Top of DATA LISTING
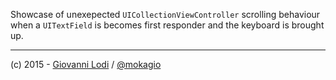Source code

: Showcase of unexepected `UICollectionViewController` scrolling behaviour when a `UITextField` is becomes first responder and the keyboard is brought up.

---

(c) 2015 - [Giovanni Lodi](mailto:gio@mokacoding.com) / [@mokagio](https://twitter.com/mokagio)
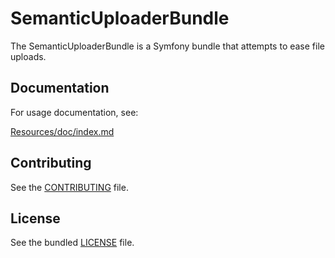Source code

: # SemanticUploaderBundle


The SemanticUploaderBundle is a Symfony bundle that attempts to ease file
uploads.

## Documentation

For usage documentation, see:

[Resources/doc/index.md](https://github.com/semantic-project/SemanticUploaderBundle/blob/master/Resources/doc/index.md)


## Contributing

See the [CONTRIBUTING](https://github.com/semantic-project/SemanticUploaderBundle/blob/master/CONTRIBUTING.md) file.

## License

See the bundled [LICENSE](https://github.com/semantic-project/SemanticUploaderBundle/blob/master/Resources/meta/LICENSE) file.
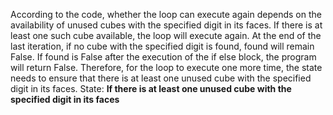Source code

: According to the code, whether the loop can execute again depends on the availability of unused cubes with the specified digit in its faces. If there is at least one such cube available, the loop will execute again. At the end of the last iteration, if no cube with the specified digit is found, found will remain False. If found is False after the execution of the if else block, the program will return False. Therefore, for the loop to execute one more time, the state needs to ensure that there is at least one unused cube with the specified digit in its faces.
State: **If there is at least one unused cube with the specified digit in its faces**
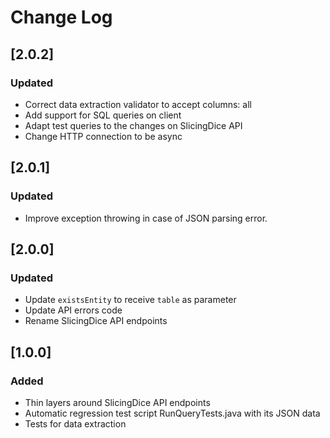 # Change Log

## [2.0.2]
### Updated
- Correct data extraction validator to accept columns: all
- Add support  for SQL queries on client
- Adapt test queries to the changes on SlicingDice API
- Change HTTP connection to be async

## [2.0.1]
### Updated
- Improve exception throwing in case of JSON parsing error.

## [2.0.0]
### Updated
- Update `existsEntity` to receive `table` as parameter
- Update API errors code
- Rename SlicingDice API endpoints

## [1.0.0]
### Added
- Thin layers around SlicingDice API endpoints
- Automatic regression test script RunQueryTests.java with its JSON data
- Tests for data extraction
Bottom of DATA LISTING
### ABOUT THIS TASK
Could you output every record above exactly as written, leaving out the pictures?

### ANSWER SPACE
Source code

: Showcase of unexepected `UICollectionViewController` scrolling behaviour when a `UITextField` is becomes first responder and the keyboard is brought up.

---

(c) 2015 - [Giovanni Lodi](mailto:gio@mokacoding.com) / [@mokagio](https://twitter.com/mokagio)
Source code

: # SemanticUploaderBundle


The SemanticUploaderBundle is a Symfony bundle that attempts to ease file
uploads.

## Documentation

For usage documentation, see:

[Resources/doc/index.md](https://github.com/semantic-project/SemanticUploaderBundle/blob/master/Resources/doc/index.md)


## Contributing

See the [CONTRIBUTING](https://github.com/semantic-project/SemanticUploaderBundle/blob/master/CONTRIBUTING.md) file.

## License

See the bundled [LICENSE](https://github.com/semantic-project/SemanticUploaderBundle/blob/master/Resources/meta/LICENSE) file.
Source code

: According to the code, whether the loop can execute again depends on the availability of unused cubes with the specified digit in its faces. If there is at least one such cube available, the loop will execute again. At the end of the last iteration, if no cube with the specified digit is found, found will remain False. If found is False after the execution of the if else block, the program will return False. Therefore, for the loop to execute one more time, the state needs to ensure that there is at least one unused cube with the specified digit in its faces.
State: **If there is at least one unused cube with the specified digit in its faces**
 # Change Log

## [2.0.2]
### Updated
- Correct data extraction validator to accept columns: all
- Add support  for SQL queries on client
- Adapt test queries to the changes on SlicingDice API
- Change HTTP connection to be async

## [2.0.1]
### Updated
- Improve exception throwing in case of JSON parsing error.

## [2.0.0]
### Updated
- Update `existsEntity` to receive `table` as parameter
- Update API errors code
- Rename SlicingDice API endpoints

## [1.0.0]
### Added
- Thin layers around SlicingDice API endpoints
- Automatic regression test script RunQueryTests.java with its JSON data
- Tests for data extraction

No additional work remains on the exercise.